I have been NC with my GC sister and her husband for nearly three years. We live within five miles, so eventually I figured I would run into them. Well, it just happened tonight. My husband and I had nicely taken our seats at a restaurant. We just put a drink order in with the server, then out of nowhere my sister walks over to our our table. My husband and I remained seated and I felt somewhat trapped. She was standing over our table, said hello and stated they were meeting friends shortly. I said hello and to have a nice evening. She walked off, but then her husband walked over.   
   
He shook hands with my husband and walked over to my side of the table and put one arm around me in a half hug. I did not return it. We have never been close. Anyway, he walked back over to the other side of the table and asked for me to tell him what the problem was. I told him it was not the right time to discuss. He repeated that it was the right time and that I owed them an answer. My husband told him it was not the right place for such a discussion, and to go back over to my sister and just enjoy their evening together. 
   
My BIL ignored my husband's statement and remained at our table and seemed to grow increasingly agitated. He again asked for me to explain myself. I told him I was uncomfortable and that this seemed like an overly aggressive demand. He told me that nobody just f***ing abandons their family like I did. He used the f-bomb at me. I asked him to please just go over to my sister and have a nice night. He just repeated that I must explain why I walked out on them or else he would drive over to my house and pound the door down. Then he kind of laughed like it was a joke, but it was all very weird and wrong to me.     
             
At that point, my husband said we should probably just leave, and I agreed. We got our coats and walked out.  I just wanted to ask this community ... Is this the way it always goes if you run into family you have been NC with?  Was my BIL being overly aggressive?  ... How best do you handle such a situation?    Thanks for reading and thank you for any insight.       


     

       

moglow

I don't think there's an "always" in situations like these. To me that's not someone actually seeking resolution, that sounds like someone spoiling for a fight. I mean really, who does that in public - and after three years?! BIL was rude and overbearing, apparently left his manners at home along with his hearing and comprehension skills.

Actually wanting to talk/work it out, being genuinely concerned if not remorseful over the distance, works differently. It's not confrontational and demanding. It draws the other in, seeks common ground, tries to understand opposing point of view. It doesn't get all up in one's face, and certainly not in the spur of the moment and in public. This? It was just mean spirited and small.
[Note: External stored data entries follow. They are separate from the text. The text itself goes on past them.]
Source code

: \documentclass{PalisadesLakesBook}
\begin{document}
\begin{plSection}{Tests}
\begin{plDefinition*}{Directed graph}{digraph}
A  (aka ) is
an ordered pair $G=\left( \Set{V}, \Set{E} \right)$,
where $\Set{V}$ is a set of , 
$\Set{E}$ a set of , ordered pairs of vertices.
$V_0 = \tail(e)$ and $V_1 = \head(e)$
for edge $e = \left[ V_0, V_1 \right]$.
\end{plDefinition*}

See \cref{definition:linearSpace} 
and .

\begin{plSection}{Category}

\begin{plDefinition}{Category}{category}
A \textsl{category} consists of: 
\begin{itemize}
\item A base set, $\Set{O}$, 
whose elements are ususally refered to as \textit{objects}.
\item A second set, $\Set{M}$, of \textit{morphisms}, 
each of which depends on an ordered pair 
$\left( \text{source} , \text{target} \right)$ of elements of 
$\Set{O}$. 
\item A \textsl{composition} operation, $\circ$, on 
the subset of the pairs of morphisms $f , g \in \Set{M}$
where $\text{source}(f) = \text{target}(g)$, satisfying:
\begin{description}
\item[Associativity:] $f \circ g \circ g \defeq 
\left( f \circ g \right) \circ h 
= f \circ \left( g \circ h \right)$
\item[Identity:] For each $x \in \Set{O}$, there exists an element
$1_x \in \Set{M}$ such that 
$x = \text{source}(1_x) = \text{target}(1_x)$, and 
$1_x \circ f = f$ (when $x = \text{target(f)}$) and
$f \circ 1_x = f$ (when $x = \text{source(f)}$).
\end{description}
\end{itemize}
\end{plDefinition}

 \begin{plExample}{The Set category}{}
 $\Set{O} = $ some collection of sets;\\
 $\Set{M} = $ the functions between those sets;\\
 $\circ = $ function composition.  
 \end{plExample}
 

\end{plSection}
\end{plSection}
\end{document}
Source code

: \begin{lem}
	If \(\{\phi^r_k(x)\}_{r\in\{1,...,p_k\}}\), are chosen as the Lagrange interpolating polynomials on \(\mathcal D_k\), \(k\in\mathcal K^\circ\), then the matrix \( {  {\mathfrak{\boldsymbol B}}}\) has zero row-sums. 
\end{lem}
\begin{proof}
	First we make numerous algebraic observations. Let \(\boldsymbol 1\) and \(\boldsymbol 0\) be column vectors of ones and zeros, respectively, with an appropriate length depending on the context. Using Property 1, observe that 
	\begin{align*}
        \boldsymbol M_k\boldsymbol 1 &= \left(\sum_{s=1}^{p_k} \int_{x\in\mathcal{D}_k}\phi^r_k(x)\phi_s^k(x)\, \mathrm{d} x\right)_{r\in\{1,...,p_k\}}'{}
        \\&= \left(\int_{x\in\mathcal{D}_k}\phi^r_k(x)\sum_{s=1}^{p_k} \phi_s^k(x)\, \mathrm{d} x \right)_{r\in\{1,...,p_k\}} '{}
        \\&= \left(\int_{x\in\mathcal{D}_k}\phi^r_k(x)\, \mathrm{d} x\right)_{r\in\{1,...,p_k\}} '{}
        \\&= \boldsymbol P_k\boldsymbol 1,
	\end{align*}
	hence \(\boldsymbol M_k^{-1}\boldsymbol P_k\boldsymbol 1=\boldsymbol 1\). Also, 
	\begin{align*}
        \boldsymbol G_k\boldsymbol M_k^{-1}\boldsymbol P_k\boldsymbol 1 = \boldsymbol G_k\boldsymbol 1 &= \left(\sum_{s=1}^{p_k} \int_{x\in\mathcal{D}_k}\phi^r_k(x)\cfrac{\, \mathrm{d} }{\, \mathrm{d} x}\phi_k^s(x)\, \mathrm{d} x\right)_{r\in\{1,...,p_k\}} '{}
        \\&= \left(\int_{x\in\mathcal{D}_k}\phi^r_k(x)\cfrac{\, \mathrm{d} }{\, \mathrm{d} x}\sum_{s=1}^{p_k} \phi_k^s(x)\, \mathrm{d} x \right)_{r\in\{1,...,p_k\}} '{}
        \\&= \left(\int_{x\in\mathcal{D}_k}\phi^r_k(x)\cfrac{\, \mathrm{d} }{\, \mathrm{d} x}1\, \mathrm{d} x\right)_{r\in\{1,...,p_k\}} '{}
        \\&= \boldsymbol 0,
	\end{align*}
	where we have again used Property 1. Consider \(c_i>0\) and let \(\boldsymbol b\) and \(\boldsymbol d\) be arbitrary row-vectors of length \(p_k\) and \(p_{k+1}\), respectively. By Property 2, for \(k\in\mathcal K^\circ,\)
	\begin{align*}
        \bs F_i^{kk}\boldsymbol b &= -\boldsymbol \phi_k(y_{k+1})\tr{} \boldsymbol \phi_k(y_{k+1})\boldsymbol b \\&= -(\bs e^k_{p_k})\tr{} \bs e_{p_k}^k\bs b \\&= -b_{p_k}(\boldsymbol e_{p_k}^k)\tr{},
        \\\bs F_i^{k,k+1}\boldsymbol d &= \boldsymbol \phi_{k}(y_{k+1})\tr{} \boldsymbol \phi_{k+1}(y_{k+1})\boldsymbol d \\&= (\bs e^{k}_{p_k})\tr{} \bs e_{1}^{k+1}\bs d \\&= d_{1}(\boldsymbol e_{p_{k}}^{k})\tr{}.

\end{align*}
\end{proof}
Kinda reaffirms your NC, doesn't it.
"She had not known the weight until she felt the freedom." ~Nathaniel Hawthorne, The Scarlet Letter
"Expectations are disappointments under construction." ~Capn Spanky, The Nook circa 2005ish

Blueberry Pancakes

Thanks moglow. Yes it reaffirms my NC. Thanks also for your statements about what a perhaps more balanced approach would look like.
When my sister appeared at my table it felt very intrusive to me. I never even saw her walk in and it felt as though she was taking liberties with my personal space. Then my BIL approaches and hugs me which felt like another invasion. He followed that with swearing and a personal insult. I really felt like I was being assaulted. I wish they would just leave me alone. My NC the last three years has not been signaling a green light. 

Hepatica

My response (of course I'd be too taken aback to think of it in the moment) to your BIL would be to say "THIS! This is one of the reasons I am no contact. Your rude behaviour!"

Of course you were not expecting to see them and had no time to gather your thoughts. Your BIL was behaving aggressively. If he really wanted to solve the issues, he would have reached out, set a meeting and treated the situation with the care it deserves. You can't scare a person into solving problems. You have to want to solve them, using care and compassion. He was the opposite of that.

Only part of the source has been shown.